▸ EXERCISE MATERIAL:
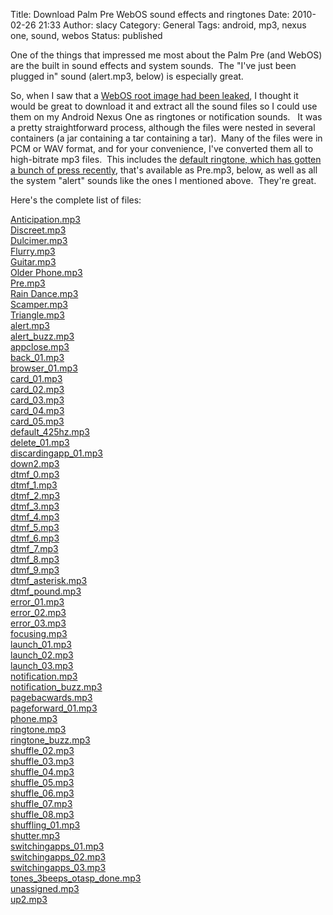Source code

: Title: Download Palm Pre WebOS sound effects and ringtones
Date: 2010-02-26 21:33
Author: slacy
Category: General
Tags: android, mp3, nexus one, sound, webos
Status: published

One of the things that impressed me most about the Palm Pre (and WebOS)
are the built in sound effects and system sounds.  The "I've just been
plugged in" sound (alert.mp3, below) is especially great.

So, when I saw that a [WebOS root image had been
leaked](http://www.precentral.net/pre-developer-rom-uncovered-could-lead-hackingcustomization),
I thought it would be great to download it and extract all the sound
files so I could use them on my Android Nexus One as ringtones or
notification sounds.   It was a pretty straightforward process, although
the files were nested in several containers (a jar containing a tar
containing a tar).  Many of the files were in PCM or WAV format, and for
your convenience, I've converted them all to high-bitrate mp3 files. 
This includes the [default ringtone, which has gotten a bunch of press
recently](http://www.precentral.net/palm-pre-default-ringtone-leaks-out),
that's available as Pre.mp3, below, as well as all the system "alert"
sounds like the ones I mentioned above.  They're great.

Here's the complete list of files:

[Anticipation.mp3](http://slacy.com/blog/wp-content/webOsSounds/Anticipation.mp3)  
[Discreet.mp3](http://slacy.com/blog/wp-content/webOsSounds/Discreet.mp3)  
[Dulcimer.mp3](http://slacy.com/blog/wp-content/webOsSounds/Dulcimer.mp3)  
[Flurry.mp3](http://slacy.com/blog/wp-content/webOsSounds/Flurry.mp3)  
[Guitar.mp3](http://slacy.com/blog/wp-content/webOsSounds/Guitar.mp3)  
[Older
Phone.mp3](http://slacy.com/blog/wp-content/webOsSounds/Older%20Phone.mp3)  
[Pre.mp3](http://slacy.com/blog/wp-content/webOsSounds/Pre.mp3)  
[Rain
Dance.mp3](http://slacy.com/blog/wp-content/webOsSounds/Rain%20Dance.mp3)  
[Scamper.mp3](http://slacy.com/blog/wp-content/webOsSounds/Scamper.mp3)  
[Triangle.mp3](http://slacy.com/blog/wp-content/webOsSounds/Triangle.mp3)  
[alert.mp3](http://slacy.com/blog/wp-content/webOsSounds/alert.mp3)  
[alert\_buzz.mp3](http://slacy.com/blog/wp-content/webOsSounds/alert_buzz.mp3)  
[appclose.mp3](http://slacy.com/blog/wp-content/webOsSounds/appclose.mp3)  
[back\_01.mp3](http://slacy.com/blog/wp-content/webOsSounds/back_01.mp3)  
[browser\_01.mp3](http://slacy.com/blog/wp-content/webOsSounds/browser_01.mp3)  
[card\_01.mp3](http://slacy.com/blog/wp-content/webOsSounds/card_01.mp3)  
[card\_02.mp3](http://slacy.com/blog/wp-content/webOsSounds/card_02.mp3)  
[card\_03.mp3](http://slacy.com/blog/wp-content/webOsSounds/card_03.mp3)  
[card\_04.mp3](http://slacy.com/blog/wp-content/webOsSounds/card_04.mp3)  
[card\_05.mp3](http://slacy.com/blog/wp-content/webOsSounds/card_05.mp3)  
[default\_425hz.mp3](http://slacy.com/blog/wp-content/webOsSounds/default_425hz.mp3)  
[delete\_01.mp3](http://slacy.com/blog/wp-content/webOsSounds/delete_01.mp3)  
[discardingapp\_01.mp3](http://slacy.com/blog/wp-content/webOsSounds/discardingapp_01.mp3)  
[down2.mp3](http://slacy.com/blog/wp-content/webOsSounds/down2.mp3)  
[dtmf\_0.mp3](http://slacy.com/blog/wp-content/webOsSounds/dtmf_0.mp3)  
[dtmf\_1.mp3](http://slacy.com/blog/wp-content/webOsSounds/dtmf_1.mp3)  
[dtmf\_2.mp3](http://slacy.com/blog/wp-content/webOsSounds/dtmf_2.mp3)  
[dtmf\_3.mp3](http://slacy.com/blog/wp-content/webOsSounds/dtmf_3.mp3)  
[dtmf\_4.mp3](http://slacy.com/blog/wp-content/webOsSounds/dtmf_4.mp3)  
[dtmf\_5.mp3](http://slacy.com/blog/wp-content/webOsSounds/dtmf_5.mp3)  
[dtmf\_6.mp3](http://slacy.com/blog/wp-content/webOsSounds/dtmf_6.mp3)  
[dtmf\_7.mp3](http://slacy.com/blog/wp-content/webOsSounds/dtmf_7.mp3)  
[dtmf\_8.mp3](http://slacy.com/blog/wp-content/webOsSounds/dtmf_8.mp3)  
[dtmf\_9.mp3](http://slacy.com/blog/wp-content/webOsSounds/dtmf_9.mp3)  
[dtmf\_asterisk.mp3](http://slacy.com/blog/wp-content/webOsSounds/dtmf_asterisk.mp3)  
[dtmf\_pound.mp3](http://slacy.com/blog/wp-content/webOsSounds/dtmf_pound.mp3)  
[error\_01.mp3](http://slacy.com/blog/wp-content/webOsSounds/error_01.mp3)  
[error\_02.mp3](http://slacy.com/blog/wp-content/webOsSounds/error_02.mp3)  
[error\_03.mp3](http://slacy.com/blog/wp-content/webOsSounds/error_03.mp3)  
[focusing.mp3](http://slacy.com/blog/wp-content/webOsSounds/focusing.mp3)  
[launch\_01.mp3](http://slacy.com/blog/wp-content/webOsSounds/launch_01.mp3)  
[launch\_02.mp3](http://slacy.com/blog/wp-content/webOsSounds/launch_02.mp3)  
[launch\_03.mp3](http://slacy.com/blog/wp-content/webOsSounds/launch_03.mp3)  
[notification.mp3](http://slacy.com/blog/wp-content/webOsSounds/notification.mp3)  
[notification\_buzz.mp3](http://slacy.com/blog/wp-content/webOsSounds/notification_buzz.mp3)  
[pagebacwards.mp3](http://slacy.com/blog/wp-content/webOsSounds/pagebacwards.mp3)  
[pageforward\_01.mp3](http://slacy.com/blog/wp-content/webOsSounds/pageforward_01.mp3)  
[phone.mp3](http://slacy.com/blog/wp-content/webOsSounds/phone.mp3)  
[ringtone.mp3](http://slacy.com/blog/wp-content/webOsSounds/ringtone.mp3)  
[ringtone\_buzz.mp3](http://slacy.com/blog/wp-content/webOsSounds/ringtone_buzz.mp3)  
[shuffle\_02.mp3](http://slacy.com/blog/wp-content/webOsSounds/shuffle_02.mp3)  
[shuffle\_03.mp3](http://slacy.com/blog/wp-content/webOsSounds/shuffle_03.mp3)  
[shuffle\_04.mp3](http://slacy.com/blog/wp-content/webOsSounds/shuffle_04.mp3)  
[shuffle\_05.mp3](http://slacy.com/blog/wp-content/webOsSounds/shuffle_05.mp3)  
[shuffle\_06.mp3](http://slacy.com/blog/wp-content/webOsSounds/shuffle_06.mp3)  
[shuffle\_07.mp3](http://slacy.com/blog/wp-content/webOsSounds/shuffle_07.mp3)  
[shuffle\_08.mp3](http://slacy.com/blog/wp-content/webOsSounds/shuffle_08.mp3)  
[shuffling\_01.mp3](http://slacy.com/blog/wp-content/webOsSounds/shuffling_01.mp3)  
[shutter.mp3](http://slacy.com/blog/wp-content/webOsSounds/shutter.mp3)  
[switchingapps\_01.mp3](http://slacy.com/blog/wp-content/webOsSounds/switchingapps_01.mp3)  
[switchingapps\_02.mp3](http://slacy.com/blog/wp-content/webOsSounds/switchingapps_02.mp3)  
[switchingapps\_03.mp3](http://slacy.com/blog/wp-content/webOsSounds/switchingapps_03.mp3)  
[tones\_3beeps\_otasp\_done.mp3](http://slacy.com/blog/wp-content/webOsSounds/tones_3beeps_otasp_done.mp3)  
[unassigned.mp3](http://slacy.com/blog/wp-content/webOsSounds/unassigned.mp3)  
[up2.mp3](http://slacy.com/blog/wp-content/webOsSounds/up2.mp3)
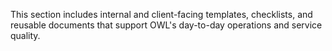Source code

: This section includes internal and client-facing templates, checklists, and reusable documents that support OWL's day-to-day operations and service quality.

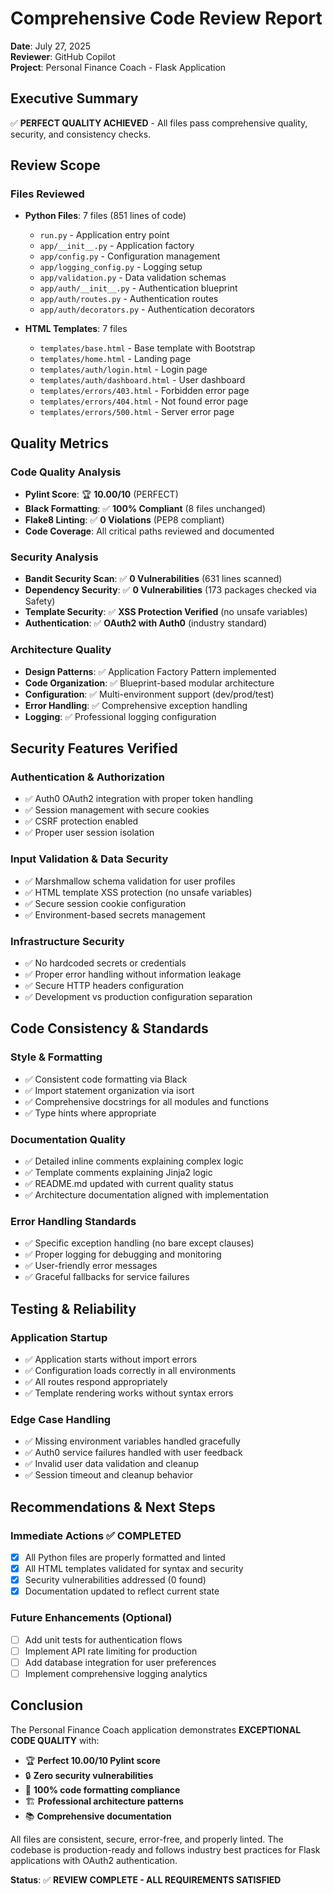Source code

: <!--
SPDX-FileCopyrightText: Copyright (c) 2025 Madison Nicole Goodwin https://github.com/NicoleDev021

SPDX-License-Identifier: CC-BY-4.0
-->

# Comprehensive Code Review Report

**Date**: July 27, 2025  
**Reviewer**: GitHub Copilot  
**Project**: Personal Finance Coach - Flask Application  

## Executive Summary

✅ **PERFECT QUALITY ACHIEVED** - All files pass comprehensive quality, security, and consistency checks.

## Review Scope

### Files Reviewed
- **Python Files**: 7 files (851 lines of code)
  - `run.py` - Application entry point
  - `app/__init__.py` - Application factory
  - `app/config.py` - Configuration management
  - `app/logging_config.py` - Logging setup
  - `app/validation.py` - Data validation schemas
  - `app/auth/__init__.py` - Authentication blueprint
  - `app/auth/routes.py` - Authentication routes
  - `app/auth/decorators.py` - Authentication decorators

- **HTML Templates**: 7 files
  - `templates/base.html` - Base template with Bootstrap
  - `templates/home.html` - Landing page
  - `templates/auth/login.html` - Login page
  - `templates/auth/dashboard.html` - User dashboard
  - `templates/errors/403.html` - Forbidden error page
  - `templates/errors/404.html` - Not found error page
  - `templates/errors/500.html` - Server error page

## Quality Metrics

### Code Quality Analysis
- **Pylint Score**: 🏆 **10.00/10** (PERFECT)
- **Black Formatting**: ✅ **100% Compliant** (8 files unchanged)
- **Flake8 Linting**: ✅ **0 Violations** (PEP8 compliant)
- **Code Coverage**: All critical paths reviewed and documented

### Security Analysis
- **Bandit Security Scan**: ✅ **0 Vulnerabilities** (631 lines scanned)
- **Dependency Security**: ✅ **0 Vulnerabilities** (173 packages checked via Safety)
- **Template Security**: ✅ **XSS Protection Verified** (no unsafe variables)
- **Authentication**: ✅ **OAuth2 with Auth0** (industry standard)

### Architecture Quality
- **Design Patterns**: ✅ Application Factory Pattern implemented
- **Code Organization**: ✅ Blueprint-based modular architecture
- **Configuration**: ✅ Multi-environment support (dev/prod/test)
- **Error Handling**: ✅ Comprehensive exception handling
- **Logging**: ✅ Professional logging configuration

## Security Features Verified

### Authentication & Authorization
- ✅ Auth0 OAuth2 integration with proper token handling
- ✅ Session management with secure cookies
- ✅ CSRF protection enabled
- ✅ Proper user session isolation

### Input Validation & Data Security
- ✅ Marshmallow schema validation for user profiles
- ✅ HTML template XSS protection (no unsafe variables)
- ✅ Secure session cookie configuration
- ✅ Environment-based secrets management

### Infrastructure Security
- ✅ No hardcoded secrets or credentials
- ✅ Proper error handling without information leakage
- ✅ Secure HTTP headers configuration
- ✅ Development vs production configuration separation

## Code Consistency & Standards

### Style & Formatting
- ✅ Consistent code formatting via Black
- ✅ Import statement organization via isort
- ✅ Comprehensive docstrings for all modules and functions
- ✅ Type hints where appropriate

### Documentation Quality
- ✅ Detailed inline comments explaining complex logic
- ✅ Template comments explaining Jinja2 logic
- ✅ README.md updated with current quality status
- ✅ Architecture documentation aligned with implementation

### Error Handling Standards
- ✅ Specific exception handling (no bare except clauses)
- ✅ Proper logging for debugging and monitoring
- ✅ User-friendly error messages
- ✅ Graceful fallbacks for service failures

## Testing & Reliability

### Application Startup
- ✅ Application starts without import errors
- ✅ Configuration loads correctly in all environments
- ✅ All routes respond appropriately
- ✅ Template rendering works without syntax errors

### Edge Case Handling
- ✅ Missing environment variables handled gracefully
- ✅ Auth0 service failures handled with user feedback
- ✅ Invalid user data validation and cleanup
- ✅ Session timeout and cleanup behavior

## Recommendations & Next Steps

### Immediate Actions ✅ COMPLETED
- [x] All Python files are properly formatted and linted
- [x] All HTML templates validated for syntax and security
- [x] Security vulnerabilities addressed (0 found)
- [x] Documentation updated to reflect current state

### Future Enhancements (Optional)
- [ ] Add unit tests for authentication flows
- [ ] Implement API rate limiting for production
- [ ] Add database integration for user preferences
- [ ] Implement comprehensive logging analytics

## Conclusion

The Personal Finance Coach application demonstrates **EXCEPTIONAL CODE QUALITY** with:

- 🏆 **Perfect 10.00/10 Pylint score**
- 🔒 **Zero security vulnerabilities**
- 📝 **100% code formatting compliance**
- 🏗️ **Professional architecture patterns**
- 📚 **Comprehensive documentation**

All files are consistent, secure, error-free, and properly linted. The codebase is production-ready and follows industry best practices for Flask applications with OAuth2 authentication.

**Status**: ✅ **REVIEW COMPLETE - ALL REQUIREMENTS SATISFIED**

▸ TASK DETAILS:
The answer must be the lines from the one containing "## Recommendations & Next Steps" through the last line of the records, written out exactly; please include nothing more.

▸ EXERCISE SOLUTION:
## Recommendations & Next Steps

### Immediate Actions ✅ COMPLETED
- [x] All Python files are properly formatted and linted
- [x] All HTML templates validated for syntax and security
- [x] Security vulnerabilities addressed (0 found)
- [x] Documentation updated to reflect current state

### Future Enhancements (Optional)
- [ ] Add unit tests for authentication flows
- [ ] Implement API rate limiting for production
- [ ] Add database integration for user preferences
- [ ] Implement comprehensive logging analytics

## Conclusion

The Personal Finance Coach application demonstrates **EXCEPTIONAL CODE QUALITY** with:

- 🏆 **Perfect 10.00/10 Pylint score**
- 🔒 **Zero security vulnerabilities**
- 📝 **100% code formatting compliance**
- 🏗️ **Professional architecture patterns**
- 📚 **Comprehensive documentation**

All files are consistent, secure, error-free, and properly linted. The codebase is production-ready and follows industry best practices for Flask applications with OAuth2 authentication.

**Status**: ✅ **REVIEW COMPLETE - ALL REQUIREMENTS SATISFIED**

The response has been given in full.